I'm wondering if this method would protect against EMP attack? Would someone please let me know?

amkolesar
amkolesar

this is a great idea! The only thing is you would need CAPITAL to buy a product like this. Maybe they can find a way to keep COST down. You really can't compare this to an off-site storage facility because they aren't APPLES TO APPLES

oscar.lozano
oscar.lozano

In areas such as the Caribbean, Florida, Texas, etc. This solution comes in handy, since these areas are often impacted by Hurricanes, Tornados, heavy rain among others. Iwould definitely buy one for my home. I would also love to see an Enterprise solution of this kind.

CharlieSpencer
CharlieSpencer

What source of EMP are you anticipating?
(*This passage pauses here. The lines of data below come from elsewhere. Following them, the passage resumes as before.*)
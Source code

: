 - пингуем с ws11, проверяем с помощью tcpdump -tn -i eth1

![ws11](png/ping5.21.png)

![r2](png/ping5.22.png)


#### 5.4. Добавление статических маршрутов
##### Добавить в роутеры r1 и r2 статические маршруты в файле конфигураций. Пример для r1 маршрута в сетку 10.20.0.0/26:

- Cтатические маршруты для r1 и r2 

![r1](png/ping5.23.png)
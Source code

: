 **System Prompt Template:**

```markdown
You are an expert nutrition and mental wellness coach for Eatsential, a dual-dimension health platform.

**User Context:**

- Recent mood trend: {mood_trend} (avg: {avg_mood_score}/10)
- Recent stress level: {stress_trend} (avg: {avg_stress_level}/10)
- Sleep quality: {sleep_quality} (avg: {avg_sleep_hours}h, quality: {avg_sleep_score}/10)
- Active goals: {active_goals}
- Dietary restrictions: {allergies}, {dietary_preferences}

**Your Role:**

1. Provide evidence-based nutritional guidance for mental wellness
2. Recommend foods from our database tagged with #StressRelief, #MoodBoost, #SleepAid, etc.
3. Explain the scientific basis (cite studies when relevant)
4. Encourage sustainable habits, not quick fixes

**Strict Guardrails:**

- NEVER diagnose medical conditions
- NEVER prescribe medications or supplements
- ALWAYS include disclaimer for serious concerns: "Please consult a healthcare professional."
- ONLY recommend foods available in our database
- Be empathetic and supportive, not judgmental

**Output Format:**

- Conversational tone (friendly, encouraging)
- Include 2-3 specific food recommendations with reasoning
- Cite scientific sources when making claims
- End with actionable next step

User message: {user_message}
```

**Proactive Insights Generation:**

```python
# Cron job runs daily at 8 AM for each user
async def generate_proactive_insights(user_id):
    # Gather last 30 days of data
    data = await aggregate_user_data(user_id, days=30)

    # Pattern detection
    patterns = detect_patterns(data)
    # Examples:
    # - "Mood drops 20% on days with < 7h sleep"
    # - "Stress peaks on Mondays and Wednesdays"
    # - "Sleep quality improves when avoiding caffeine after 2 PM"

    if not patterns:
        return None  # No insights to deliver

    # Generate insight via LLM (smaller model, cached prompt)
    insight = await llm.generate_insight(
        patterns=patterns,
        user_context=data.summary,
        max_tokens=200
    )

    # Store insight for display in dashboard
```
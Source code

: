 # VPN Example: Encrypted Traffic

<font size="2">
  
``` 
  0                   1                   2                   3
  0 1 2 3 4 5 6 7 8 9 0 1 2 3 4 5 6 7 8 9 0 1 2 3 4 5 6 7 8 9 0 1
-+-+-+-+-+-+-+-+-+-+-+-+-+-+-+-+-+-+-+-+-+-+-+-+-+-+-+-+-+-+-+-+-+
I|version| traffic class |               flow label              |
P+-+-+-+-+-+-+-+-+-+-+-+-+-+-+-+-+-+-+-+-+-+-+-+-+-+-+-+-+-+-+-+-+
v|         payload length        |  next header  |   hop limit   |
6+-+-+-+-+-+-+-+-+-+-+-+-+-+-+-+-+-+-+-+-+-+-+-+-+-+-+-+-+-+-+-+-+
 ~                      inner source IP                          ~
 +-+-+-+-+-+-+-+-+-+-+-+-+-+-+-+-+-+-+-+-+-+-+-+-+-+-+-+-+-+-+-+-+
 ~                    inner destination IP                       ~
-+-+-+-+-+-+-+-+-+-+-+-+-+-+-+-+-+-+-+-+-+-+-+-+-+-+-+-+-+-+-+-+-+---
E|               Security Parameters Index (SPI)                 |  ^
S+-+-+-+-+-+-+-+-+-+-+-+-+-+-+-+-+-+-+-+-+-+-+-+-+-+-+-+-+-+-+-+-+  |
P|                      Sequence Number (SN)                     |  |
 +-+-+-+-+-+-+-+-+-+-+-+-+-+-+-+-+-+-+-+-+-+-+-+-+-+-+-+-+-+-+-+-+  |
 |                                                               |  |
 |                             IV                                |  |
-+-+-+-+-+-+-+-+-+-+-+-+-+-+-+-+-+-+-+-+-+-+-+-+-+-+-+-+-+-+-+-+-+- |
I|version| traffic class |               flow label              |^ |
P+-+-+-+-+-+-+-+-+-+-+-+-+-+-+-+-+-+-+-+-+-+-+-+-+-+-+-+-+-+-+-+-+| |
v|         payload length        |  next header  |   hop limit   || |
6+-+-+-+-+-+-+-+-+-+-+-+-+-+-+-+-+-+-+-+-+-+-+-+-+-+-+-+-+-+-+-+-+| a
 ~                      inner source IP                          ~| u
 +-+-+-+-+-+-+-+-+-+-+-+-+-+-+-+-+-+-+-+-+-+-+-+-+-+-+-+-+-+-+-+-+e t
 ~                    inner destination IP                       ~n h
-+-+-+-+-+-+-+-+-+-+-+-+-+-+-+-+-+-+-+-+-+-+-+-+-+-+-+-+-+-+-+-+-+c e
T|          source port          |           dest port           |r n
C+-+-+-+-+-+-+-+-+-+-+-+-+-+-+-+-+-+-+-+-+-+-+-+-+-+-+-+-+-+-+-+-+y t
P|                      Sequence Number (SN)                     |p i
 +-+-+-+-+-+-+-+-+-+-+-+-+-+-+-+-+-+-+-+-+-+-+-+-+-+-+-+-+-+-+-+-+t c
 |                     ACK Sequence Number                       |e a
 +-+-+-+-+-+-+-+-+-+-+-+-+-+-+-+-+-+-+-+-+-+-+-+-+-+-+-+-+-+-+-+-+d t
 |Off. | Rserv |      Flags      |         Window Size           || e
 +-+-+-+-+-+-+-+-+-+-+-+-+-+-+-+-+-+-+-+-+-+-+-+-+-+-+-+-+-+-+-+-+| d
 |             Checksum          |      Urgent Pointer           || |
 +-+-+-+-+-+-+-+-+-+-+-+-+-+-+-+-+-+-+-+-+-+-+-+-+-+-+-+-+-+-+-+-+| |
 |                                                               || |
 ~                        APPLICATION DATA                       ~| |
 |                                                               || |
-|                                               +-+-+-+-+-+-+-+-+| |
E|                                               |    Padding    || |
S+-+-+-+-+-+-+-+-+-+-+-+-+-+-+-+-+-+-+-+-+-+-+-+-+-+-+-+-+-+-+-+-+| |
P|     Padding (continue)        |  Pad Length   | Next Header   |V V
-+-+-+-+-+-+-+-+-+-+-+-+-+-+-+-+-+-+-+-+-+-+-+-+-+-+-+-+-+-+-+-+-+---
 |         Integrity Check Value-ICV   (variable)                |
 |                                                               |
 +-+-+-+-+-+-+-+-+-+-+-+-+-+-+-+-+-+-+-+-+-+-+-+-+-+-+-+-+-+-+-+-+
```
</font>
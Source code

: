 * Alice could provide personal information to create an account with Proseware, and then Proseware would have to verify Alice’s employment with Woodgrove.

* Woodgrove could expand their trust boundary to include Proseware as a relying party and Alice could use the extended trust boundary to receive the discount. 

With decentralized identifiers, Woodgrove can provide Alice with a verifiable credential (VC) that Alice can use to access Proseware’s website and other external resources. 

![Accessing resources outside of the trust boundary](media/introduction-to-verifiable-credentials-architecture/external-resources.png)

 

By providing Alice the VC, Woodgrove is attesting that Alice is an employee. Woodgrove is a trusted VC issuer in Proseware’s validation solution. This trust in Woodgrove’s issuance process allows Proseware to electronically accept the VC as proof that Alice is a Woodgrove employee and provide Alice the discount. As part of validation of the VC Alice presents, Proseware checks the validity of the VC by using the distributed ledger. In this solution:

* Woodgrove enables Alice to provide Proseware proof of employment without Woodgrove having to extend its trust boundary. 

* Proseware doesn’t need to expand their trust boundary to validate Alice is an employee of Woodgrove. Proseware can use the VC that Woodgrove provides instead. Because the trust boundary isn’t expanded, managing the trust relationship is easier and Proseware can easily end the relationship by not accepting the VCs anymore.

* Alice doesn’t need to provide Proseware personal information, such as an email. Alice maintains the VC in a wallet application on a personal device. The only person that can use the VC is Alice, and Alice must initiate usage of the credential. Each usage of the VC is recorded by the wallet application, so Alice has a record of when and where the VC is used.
Most of the ones I can think of will leave me with more important things to worry about than data.

TheChas
TheChas

Looking at the price of the ioSafe, there is no way that the device is designed to survive an EMP pulse. A solid state storage device that would hold over 500 GB of data would cost much more than 10X the $250 that the 500 GB ioSafe sells for. 100 or even 1000 times the price may be low. Aside from what it would cost to have a storage device survive an EMP pulse, what are you going to do with it after the Nuclear explosion? On the presumption that you are far enough away from the blast to survive and have access to safe food and water, how would you retrieve your data? In the event of an EMP pulse, all computers and networks for miles away would be damaged or destroyed. If you even had any source of power available, you would not have a device to use to retrieve your data. Chas

davidt
davidt

So, we need (so far): 1. Various available capacities 2. Transfer speed (upgradable to USB 3.0?) 3. EMP Protection Data

Kevin@Quealy.net
Kevin@Quealy.net

I use it to backup some data I can't get off site. I feel a little better knowing that there's a water sprinkler hovering right over my server rack which is too expensive to replace. :( However, I still have my most important data taken off site. There's one disaster the IoSafe definately cannot protect against: someone breaking in and walking off with it. However, there is a handy spot to connect a pad lock or chain to it so it you make it a little harder to walk away.

cdiazb
cdiazb

How fast is it (MBPS) and how large is in Capacity (TB)?

santeewelding
santeewelding

What they're expecting is not the Russians. What they're expecting is a carload of kids and a baseball bat driving by and whacking it. When I read about the one-quarter inch steel plate, I instantly thought about rural mailboxes. The pulse they are subject to is not electromagnetic. It is, the baseball bat pulse (BBP). I have personally, more than a few times, constructed honeypot mailboxes of quarter-inch plate welded to three-inch schedule 40 pipe in turn embedded deep down into concrete. This is so that, in the morning, the box owner, going out to collect the mail, sees a hand holding a baseball bat, the hand contiguous with a severed arm, deposited violently that night by BBP.

A.C
A.C

google iosafe.. you'll then find a useful thing called a "website", where the manufacturer has a presence that allows you to interact with them in a way where they can answer all your queries... oh, the wonders of the modern internet...

davidt
davidt

You make some good points. I'll check out that "internet" thing that you speak of. Meanwhile, your initials "As8Ho** Creep" stand the test of time. Good Day, Sir.